By any rational assessment, Joby’s life here had gotten better with each passing year. He had a solid position now in the most idyllic place he could imagine. He was blessed with scores of remarkable friends, and, most wonderfully of all, he had Laura back; a gift he’d never hoped for in the dark years since he’d lost her. And yet, despite all this, there was still some small, hard, fearful knot at the center of him that Taubolt had never managed to reach; some elusive artifact of his unpleasant past. Unable to expunge it, he’d just done his best to ignore it altogether, but it seemed unwilling to ignore him.
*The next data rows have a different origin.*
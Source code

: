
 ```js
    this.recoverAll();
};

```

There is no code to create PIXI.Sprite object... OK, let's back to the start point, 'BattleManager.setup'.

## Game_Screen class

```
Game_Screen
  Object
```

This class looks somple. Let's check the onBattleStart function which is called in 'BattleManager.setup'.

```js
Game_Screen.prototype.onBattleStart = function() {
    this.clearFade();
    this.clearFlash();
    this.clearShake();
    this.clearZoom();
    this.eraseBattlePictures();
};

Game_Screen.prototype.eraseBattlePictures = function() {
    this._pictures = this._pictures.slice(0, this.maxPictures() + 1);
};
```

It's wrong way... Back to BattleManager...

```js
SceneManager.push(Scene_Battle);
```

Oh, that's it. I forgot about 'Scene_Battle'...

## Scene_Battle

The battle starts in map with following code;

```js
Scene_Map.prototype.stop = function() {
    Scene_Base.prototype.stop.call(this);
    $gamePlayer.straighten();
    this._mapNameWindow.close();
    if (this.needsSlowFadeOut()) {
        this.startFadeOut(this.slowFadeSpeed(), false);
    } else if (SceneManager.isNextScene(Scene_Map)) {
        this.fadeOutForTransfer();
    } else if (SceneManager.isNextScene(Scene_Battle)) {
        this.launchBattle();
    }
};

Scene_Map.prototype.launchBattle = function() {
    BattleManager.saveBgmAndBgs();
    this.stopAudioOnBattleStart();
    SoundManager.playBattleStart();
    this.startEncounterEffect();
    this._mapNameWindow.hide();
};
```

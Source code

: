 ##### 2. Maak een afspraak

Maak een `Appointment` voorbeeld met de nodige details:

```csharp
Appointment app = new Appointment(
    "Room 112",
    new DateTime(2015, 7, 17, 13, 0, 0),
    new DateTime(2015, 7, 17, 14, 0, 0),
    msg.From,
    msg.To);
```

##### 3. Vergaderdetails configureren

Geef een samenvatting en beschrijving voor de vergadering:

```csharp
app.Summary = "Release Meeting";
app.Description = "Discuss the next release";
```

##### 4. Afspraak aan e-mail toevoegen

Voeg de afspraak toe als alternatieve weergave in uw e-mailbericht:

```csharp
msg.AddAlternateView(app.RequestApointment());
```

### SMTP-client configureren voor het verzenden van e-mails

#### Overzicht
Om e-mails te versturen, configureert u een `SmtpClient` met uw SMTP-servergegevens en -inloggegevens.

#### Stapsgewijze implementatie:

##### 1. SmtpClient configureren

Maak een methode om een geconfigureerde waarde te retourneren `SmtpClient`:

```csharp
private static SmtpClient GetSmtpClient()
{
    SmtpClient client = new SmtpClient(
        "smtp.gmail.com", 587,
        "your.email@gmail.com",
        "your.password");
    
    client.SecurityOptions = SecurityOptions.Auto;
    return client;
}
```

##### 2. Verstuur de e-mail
To Joby’s carefully concealed dismay, that dark lump had settled very quickly between himself and Laura. A creature filled with light and beauty, she gave him fistfuls of the treasure she contained whenever they were together. But each time he reached inside himself to reciprocate, he found that mute, intractable core of empty darkness where the laughter and delight he longed to give her in return should have been. The closer she came, the more frightened he felt that she would see what sat there inside him, and recoil. For more than a year now, he’d done all he could to keep her near, fearful of losing her again, but unable to let her in. Struggling all the while to find some way past the turmoil that stood between himself and all he most wanted, he feared Laura would not let him hide from her much longer.